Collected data
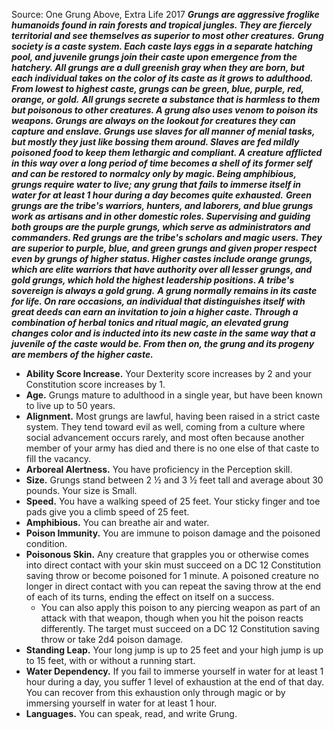 Source: One Grung Above, Extra Life 2017
***Grungs are aggressive froglike humanoids found in rain forests and tropical jungles. They are fiercely territorial and see themselves as superior to most other creatures.***
***Grung society is a caste system. Each caste lays eggs in a separate hatching pool, and juvenile grungs join their caste upon emergence from the hatchery. All grungs are a dull greenish gray when they are born, but each individual takes on the color of its caste as it grows to adulthood. From lowest to highest caste, grungs can be green, blue, purple, red, orange, or gold.***
***All grungs secrete a substance that is harmless to them but poisonous to other creatures. A grung also uses venom to poison its weapons. Grungs are always on the lookout for creatures they can capture and enslave. Grungs use slaves for all manner of menial tasks, but mostly they just like bossing them around. Slaves are fed mildly poisoned food to keep them lethargic and compliant. A creature afflicted in this way over a long period of time becomes a shell of its former self and can be restored to normalcy only by magic. Being amphibious, grungs require water to live; any grung that fails to immerse itself in water for at least 1 hour during a day becomes quite exhausted.***
***Green grungs are the tribe's warriors, hunters, and laborers, and blue grungs work as artisans and in other domestic roles. Supervising and guiding both groups are the purple grungs, which serve as administrators and commanders. Red grungs are the tribe's scholars and magic users. They are superior to purple, blue, and green grungs and given proper respect even by grungs of higher status. Higher castes include orange grungs, which are elite warriors that have authority over all lesser grungs, and gold grungs, which hold the highest leadership positions. A tribe's sovereign is always a gold grung.***
***A grung normally remains in its caste for life. On rare occasions, an individual that distinguishes itself with great deeds can earn an invitation to join a higher caste. Through a combination of herbal tonics and ritual magic, an elevated grung changes color and is inducted into its new caste in the same way that a juvenile of the caste would be. From then on, the grung and its progeny are members of the higher caste.***
* **Ability Score Increase.** Your Dexterity score increases by 2 and your Constitution score increases by 1.
* **Age.** Grungs mature to adulthood in a single year, but have been known to live up to 50 years.
* **Alignment.** Most grungs are lawful, having been raised in a strict caste system. They tend toward evil as well, coming from a culture where social advancement occurs rarely, and most often because another member of your army has died and there is no one else of that caste to fill the vacancy.
* **Arboreal Alertness.** You have proficiency in the Perception skill.
* **Size.** Grungs stand between 2 ½ and 3 ½ feet tall and average about 30 pounds. Your size is Small.
* **Speed.** You have a walking speed of 25 feet. Your sticky finger and toe pads give you a climb speed of 25 feet.
* **Amphibious.** You can breathe air and water.
* **Poison Immunity.** You are immune to poison damage and the poisoned condition.
* **Poisonous Skin.** Any creature that grapples you or otherwise comes into direct contact with your skin must succeed on a DC 12 Constitution saving throw or become poisoned for 1 minute. A poisoned creature no longer in direct contact with you can repeat the saving throw at the end of each of its turns, ending the effect on itself on a success.
	+ You can also apply this poison to any piercing weapon as part of an attack with that weapon, though when you hit the poison reacts differently. The target must succeed on a DC 12 Constitution saving throw or take 2d4 poison damage.
* **Standing Leap.** Your long jump is up to 25 feet and your high jump is up to 15 feet, with or without a running start.
* **Water Dependency.** If you fail to immerse yourself in water for at least 1 hour during a day, you suffer 1 level of exhaustion at the end of that day. You can recover from this exhaustion only through magic or by immersing yourself in water for at least 1 hour.
* **Languages.** You can speak, read, and write Grung.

> _Work to complete_: Output each record exactly as it appears, but not the pictures.

> _Answer to this task_:
 Source: One Grung Above, Extra Life 2017
***Grungs are aggressive froglike humanoids found in rain forests and tropical jungles. They are fiercely territorial and see themselves as superior to most other creatures.***
***Grung society is a caste system. Each caste lays eggs in a separate hatching pool, and juvenile grungs join their caste upon emergence from the hatchery. All grungs are a dull greenish gray when they are born, but each individual takes on the color of its caste as it grows to adulthood. From lowest to highest caste, grungs can be green, blue, purple, red, orange, or gold.***
***All grungs secrete a substance that is harmless to them but poisonous to other creatures. A grung also uses venom to poison its weapons. Grungs are always on the lookout for creatures they can capture and enslave. Grungs use slaves for all manner of menial tasks, but mostly they just like bossing them around. Slaves are fed mildly poisoned food to keep them lethargic and compliant. A creature afflicted in this way over a long period of time becomes a shell of its former self and can be restored to normalcy only by magic. Being amphibious, grungs require water to live; any grung that fails to immerse itself in water for at least 1 hour during a day becomes quite exhausted.***
***Green grungs are the tribe's warriors, hunters, and laborers, and blue grungs work as artisans and in other domestic roles. Supervising and guiding both groups are the purple grungs, which serve as administrators and commanders. Red grungs are the tribe's scholars and magic users. They are superior to purple, blue, and green grungs and given proper respect even by grungs of higher status. Higher castes include orange grungs, which are elite warriors that have authority over all lesser grungs, and gold grungs, which hold the highest leadership positions. A tribe's sovereign is always a gold grung.***
***A grung normally remains in its caste for life. On rare occasions, an individual that distinguishes itself with great deeds can earn an invitation to join a higher caste. Through a combination of herbal tonics and ritual magic, an elevated grung changes color and is inducted into its new caste in the same way that a juvenile of the caste would be. From then on, the grung and its progeny are members of the higher caste.***
* **Ability Score Increase.** Your Dexterity score increases by 2 and your Constitution score increases by 1.
* **Age.** Grungs mature to adulthood in a single year, but have been known to live up to 50 years.
* **Alignment.** Most grungs are lawful, having been raised in a strict caste system. They tend toward evil as well, coming from a culture where social advancement occurs rarely, and most often because another member of your army has died and there is no one else of that caste to fill the vacancy.
* **Arboreal Alertness.** You have proficiency in the Perception skill.
* **Size.** Grungs stand between 2 ½ and 3 ½ feet tall and average about 30 pounds. Your size is Small.
* **Speed.** You have a walking speed of 25 feet. Your sticky finger and toe pads give you a climb speed of 25 feet.
* **Amphibious.** You can breathe air and water.
* **Poison Immunity.** You are immune to poison damage and the poisoned condition.
* **Poisonous Skin.** Any creature that grapples you or otherwise comes into direct contact with your skin must succeed on a DC 12 Constitution saving throw or become poisoned for 1 minute. A poisoned creature no longer in direct contact with you can repeat the saving throw at the end of each of its turns, ending the effect on itself on a success.
	+ You can also apply this poison to any piercing weapon as part of an attack with that weapon, though when you hit the poison reacts differently. The target must succeed on a DC 12 Constitution saving throw or take 2d4 poison damage.
* **Standing Leap.** Your long jump is up to 25 feet and your high jump is up to 15 feet, with or without a running start.
* **Water Dependency.** If you fail to immerse yourself in water for at least 1 hour during a day, you suffer 1 level of exhaustion at the end of that day. You can recover from this exhaustion only through magic or by immersing yourself in water for at least 1 hour.
* **Languages.** You can speak, read, and write Grung.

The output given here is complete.